_Dataset content_:
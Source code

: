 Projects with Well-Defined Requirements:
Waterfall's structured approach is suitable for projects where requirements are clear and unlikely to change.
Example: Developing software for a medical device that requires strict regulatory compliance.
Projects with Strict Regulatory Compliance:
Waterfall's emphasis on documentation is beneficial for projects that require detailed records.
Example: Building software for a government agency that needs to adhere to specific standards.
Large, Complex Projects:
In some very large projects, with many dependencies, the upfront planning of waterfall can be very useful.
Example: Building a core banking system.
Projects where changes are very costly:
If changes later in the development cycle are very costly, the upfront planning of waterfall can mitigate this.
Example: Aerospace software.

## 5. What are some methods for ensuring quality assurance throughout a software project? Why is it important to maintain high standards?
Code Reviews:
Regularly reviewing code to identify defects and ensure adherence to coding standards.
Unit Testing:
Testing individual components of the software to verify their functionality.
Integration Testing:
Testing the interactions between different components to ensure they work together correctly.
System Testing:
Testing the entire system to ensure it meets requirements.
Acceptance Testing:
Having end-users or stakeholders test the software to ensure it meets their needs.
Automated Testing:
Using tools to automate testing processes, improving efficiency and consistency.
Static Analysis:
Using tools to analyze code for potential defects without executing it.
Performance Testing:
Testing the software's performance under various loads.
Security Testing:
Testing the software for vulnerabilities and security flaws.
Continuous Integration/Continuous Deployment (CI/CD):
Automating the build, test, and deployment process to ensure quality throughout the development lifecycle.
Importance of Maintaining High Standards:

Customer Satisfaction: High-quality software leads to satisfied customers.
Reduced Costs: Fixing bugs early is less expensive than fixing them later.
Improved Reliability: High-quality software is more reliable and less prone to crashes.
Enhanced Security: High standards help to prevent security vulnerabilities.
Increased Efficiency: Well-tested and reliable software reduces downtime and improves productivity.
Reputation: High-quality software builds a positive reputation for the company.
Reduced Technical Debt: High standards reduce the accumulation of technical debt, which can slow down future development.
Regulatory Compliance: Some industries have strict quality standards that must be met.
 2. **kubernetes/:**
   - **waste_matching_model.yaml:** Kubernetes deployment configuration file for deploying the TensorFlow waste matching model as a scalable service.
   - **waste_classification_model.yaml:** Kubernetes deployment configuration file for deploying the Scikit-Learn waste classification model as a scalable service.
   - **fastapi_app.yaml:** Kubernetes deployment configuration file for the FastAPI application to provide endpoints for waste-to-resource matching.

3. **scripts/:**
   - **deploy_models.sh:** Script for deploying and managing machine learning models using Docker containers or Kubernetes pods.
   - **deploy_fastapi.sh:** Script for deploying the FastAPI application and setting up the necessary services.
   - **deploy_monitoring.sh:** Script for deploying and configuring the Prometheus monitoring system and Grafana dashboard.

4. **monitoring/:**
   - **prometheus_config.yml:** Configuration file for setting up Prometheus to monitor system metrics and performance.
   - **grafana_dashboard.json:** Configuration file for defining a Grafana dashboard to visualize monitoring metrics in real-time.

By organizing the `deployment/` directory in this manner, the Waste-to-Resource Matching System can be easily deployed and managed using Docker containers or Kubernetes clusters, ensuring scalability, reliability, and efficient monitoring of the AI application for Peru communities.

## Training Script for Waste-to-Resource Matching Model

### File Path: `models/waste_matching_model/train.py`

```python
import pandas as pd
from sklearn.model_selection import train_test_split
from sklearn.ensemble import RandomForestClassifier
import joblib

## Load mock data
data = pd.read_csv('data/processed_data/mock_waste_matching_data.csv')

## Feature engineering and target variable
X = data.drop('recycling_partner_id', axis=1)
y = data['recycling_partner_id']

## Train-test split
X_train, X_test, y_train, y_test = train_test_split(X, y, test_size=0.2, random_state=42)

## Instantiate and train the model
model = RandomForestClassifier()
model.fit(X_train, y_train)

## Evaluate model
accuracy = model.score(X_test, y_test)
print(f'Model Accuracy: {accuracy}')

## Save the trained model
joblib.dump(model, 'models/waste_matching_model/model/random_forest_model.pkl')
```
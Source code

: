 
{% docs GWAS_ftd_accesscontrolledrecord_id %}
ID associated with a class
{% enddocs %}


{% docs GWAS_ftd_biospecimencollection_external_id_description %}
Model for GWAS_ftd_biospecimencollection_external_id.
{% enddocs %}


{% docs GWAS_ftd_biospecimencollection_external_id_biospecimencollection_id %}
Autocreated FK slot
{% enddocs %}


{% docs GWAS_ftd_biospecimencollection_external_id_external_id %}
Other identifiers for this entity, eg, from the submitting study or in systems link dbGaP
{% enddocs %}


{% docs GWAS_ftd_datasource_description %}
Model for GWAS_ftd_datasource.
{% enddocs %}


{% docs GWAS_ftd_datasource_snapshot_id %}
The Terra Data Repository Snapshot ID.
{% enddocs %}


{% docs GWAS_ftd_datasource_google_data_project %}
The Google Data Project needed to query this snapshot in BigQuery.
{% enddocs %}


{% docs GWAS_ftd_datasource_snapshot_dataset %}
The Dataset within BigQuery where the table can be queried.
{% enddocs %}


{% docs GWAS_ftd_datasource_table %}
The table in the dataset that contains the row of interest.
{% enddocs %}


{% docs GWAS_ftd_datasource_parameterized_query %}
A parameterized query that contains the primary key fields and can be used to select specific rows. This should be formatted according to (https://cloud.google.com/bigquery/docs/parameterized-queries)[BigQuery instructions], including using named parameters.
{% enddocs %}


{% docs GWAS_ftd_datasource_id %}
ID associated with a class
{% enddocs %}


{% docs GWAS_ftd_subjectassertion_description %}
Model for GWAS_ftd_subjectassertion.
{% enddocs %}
==
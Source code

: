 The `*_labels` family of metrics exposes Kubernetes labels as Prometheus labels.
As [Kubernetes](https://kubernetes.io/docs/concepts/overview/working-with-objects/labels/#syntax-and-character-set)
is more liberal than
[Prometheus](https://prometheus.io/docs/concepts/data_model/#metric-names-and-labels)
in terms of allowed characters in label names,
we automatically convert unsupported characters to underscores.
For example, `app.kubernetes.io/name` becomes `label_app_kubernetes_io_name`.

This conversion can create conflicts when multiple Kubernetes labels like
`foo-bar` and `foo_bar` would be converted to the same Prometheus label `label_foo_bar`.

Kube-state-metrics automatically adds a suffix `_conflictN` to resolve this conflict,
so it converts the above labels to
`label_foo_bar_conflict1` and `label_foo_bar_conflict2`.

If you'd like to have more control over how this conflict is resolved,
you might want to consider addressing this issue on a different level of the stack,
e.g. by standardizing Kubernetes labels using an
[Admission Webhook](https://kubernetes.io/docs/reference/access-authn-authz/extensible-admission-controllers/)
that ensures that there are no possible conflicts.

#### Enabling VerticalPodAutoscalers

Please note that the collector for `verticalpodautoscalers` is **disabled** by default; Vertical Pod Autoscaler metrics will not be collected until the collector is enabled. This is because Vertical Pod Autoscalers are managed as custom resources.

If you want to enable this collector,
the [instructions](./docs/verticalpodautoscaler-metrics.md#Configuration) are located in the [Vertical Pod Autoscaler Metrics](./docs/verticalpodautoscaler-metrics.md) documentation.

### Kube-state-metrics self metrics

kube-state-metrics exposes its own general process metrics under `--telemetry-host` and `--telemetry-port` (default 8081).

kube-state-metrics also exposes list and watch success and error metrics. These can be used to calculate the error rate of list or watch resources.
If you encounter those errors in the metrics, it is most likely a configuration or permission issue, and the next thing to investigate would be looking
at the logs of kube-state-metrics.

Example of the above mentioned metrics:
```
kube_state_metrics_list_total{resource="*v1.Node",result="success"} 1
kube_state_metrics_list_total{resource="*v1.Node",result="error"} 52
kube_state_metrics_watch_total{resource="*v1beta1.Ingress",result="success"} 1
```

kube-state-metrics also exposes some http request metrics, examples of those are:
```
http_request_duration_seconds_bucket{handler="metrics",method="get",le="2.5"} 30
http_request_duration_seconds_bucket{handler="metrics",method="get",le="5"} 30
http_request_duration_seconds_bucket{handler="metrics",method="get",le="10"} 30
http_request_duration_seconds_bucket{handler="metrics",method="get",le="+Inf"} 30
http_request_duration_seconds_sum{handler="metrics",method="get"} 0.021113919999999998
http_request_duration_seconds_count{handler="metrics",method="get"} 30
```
==
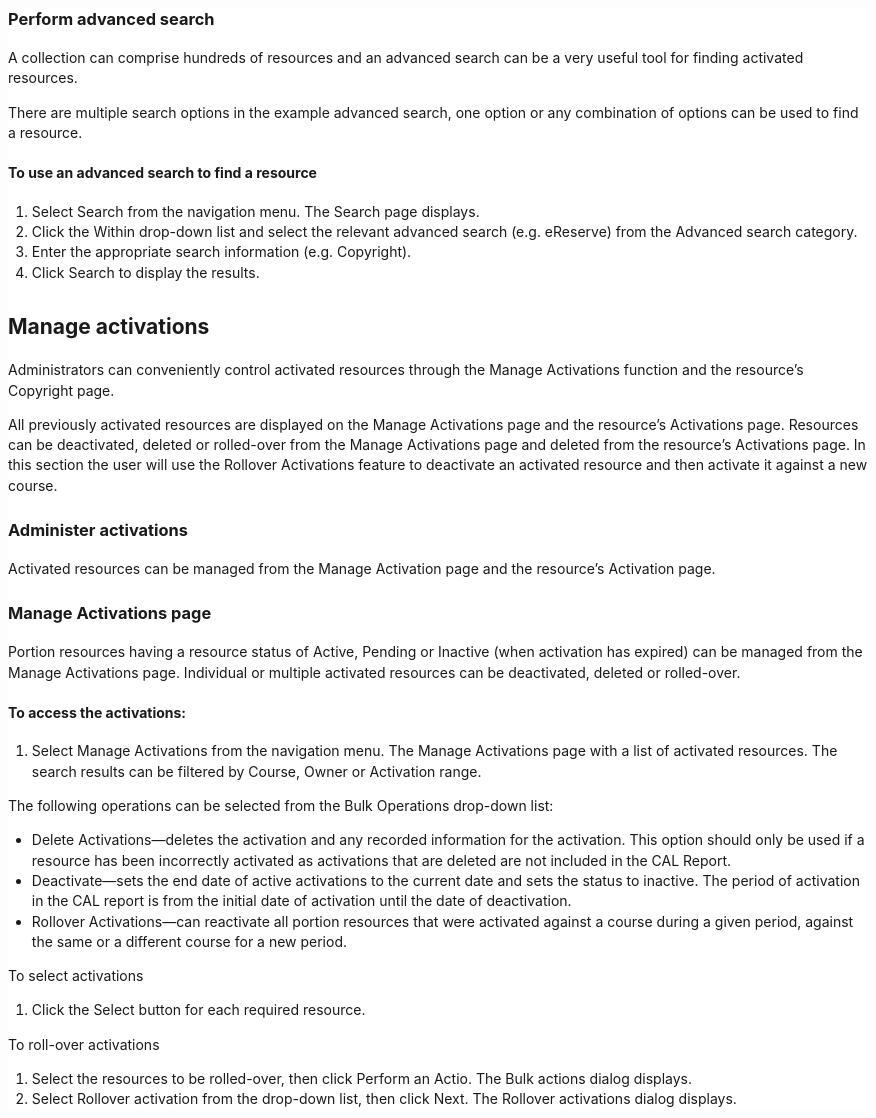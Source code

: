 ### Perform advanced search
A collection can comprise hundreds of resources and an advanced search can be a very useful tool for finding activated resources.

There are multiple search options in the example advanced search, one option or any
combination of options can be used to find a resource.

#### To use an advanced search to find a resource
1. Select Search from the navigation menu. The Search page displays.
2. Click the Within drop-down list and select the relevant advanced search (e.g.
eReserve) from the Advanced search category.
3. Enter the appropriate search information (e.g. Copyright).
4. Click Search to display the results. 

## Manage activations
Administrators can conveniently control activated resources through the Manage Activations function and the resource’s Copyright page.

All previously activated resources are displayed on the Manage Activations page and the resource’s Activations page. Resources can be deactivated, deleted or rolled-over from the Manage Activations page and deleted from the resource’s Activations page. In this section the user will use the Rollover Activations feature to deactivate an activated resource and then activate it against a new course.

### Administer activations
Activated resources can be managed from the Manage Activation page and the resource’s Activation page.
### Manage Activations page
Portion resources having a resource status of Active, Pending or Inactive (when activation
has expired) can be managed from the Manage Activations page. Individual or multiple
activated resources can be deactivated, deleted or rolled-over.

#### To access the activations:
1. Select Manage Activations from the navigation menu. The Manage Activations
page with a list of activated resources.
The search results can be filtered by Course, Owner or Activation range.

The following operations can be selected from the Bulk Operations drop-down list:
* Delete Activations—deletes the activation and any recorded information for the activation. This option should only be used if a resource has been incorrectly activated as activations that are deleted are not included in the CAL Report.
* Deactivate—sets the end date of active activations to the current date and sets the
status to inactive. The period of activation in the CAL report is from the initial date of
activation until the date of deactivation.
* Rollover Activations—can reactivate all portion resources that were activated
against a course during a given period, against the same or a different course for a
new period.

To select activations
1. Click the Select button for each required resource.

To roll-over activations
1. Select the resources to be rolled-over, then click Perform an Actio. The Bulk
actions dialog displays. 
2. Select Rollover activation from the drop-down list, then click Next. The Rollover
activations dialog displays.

_Directions for this task_: Could you set down, exactly as written, the lines above between the one holding "Testing individual components" and the one holding "2. **kubernetes/:**", inclusive, and nothing more?

_Task response_:
Testing individual components of the software to verify their functionality.
Integration Testing:
Testing the interactions between different components to ensure they work together correctly.
System Testing:
Testing the entire system to ensure it meets requirements.
Acceptance Testing:
Having end-users or stakeholders test the software to ensure it meets their needs.
Automated Testing:
Using tools to automate testing processes, improving efficiency and consistency.
Static Analysis:
Using tools to analyze code for potential defects without executing it.
Performance Testing:
Testing the software's performance under various loads.
Security Testing:
Testing the software for vulnerabilities and security flaws.
Continuous Integration/Continuous Deployment (CI/CD):
Automating the build, test, and deployment process to ensure quality throughout the development lifecycle.
Importance of Maintaining High Standards:

Customer Satisfaction: High-quality software leads to satisfied customers.
Reduced Costs: Fixing bugs early is less expensive than fixing them later.
Improved Reliability: High-quality software is more reliable and less prone to crashes.
Enhanced Security: High standards help to prevent security vulnerabilities.
Increased Efficiency: Well-tested and reliable software reduces downtime and improves productivity.
Reputation: High-quality software builds a positive reputation for the company.
Reduced Technical Debt: High standards reduce the accumulation of technical debt, which can slow down future development.
Regulatory Compliance: Some industries have strict quality standards that must be met.
 2. **kubernetes/:**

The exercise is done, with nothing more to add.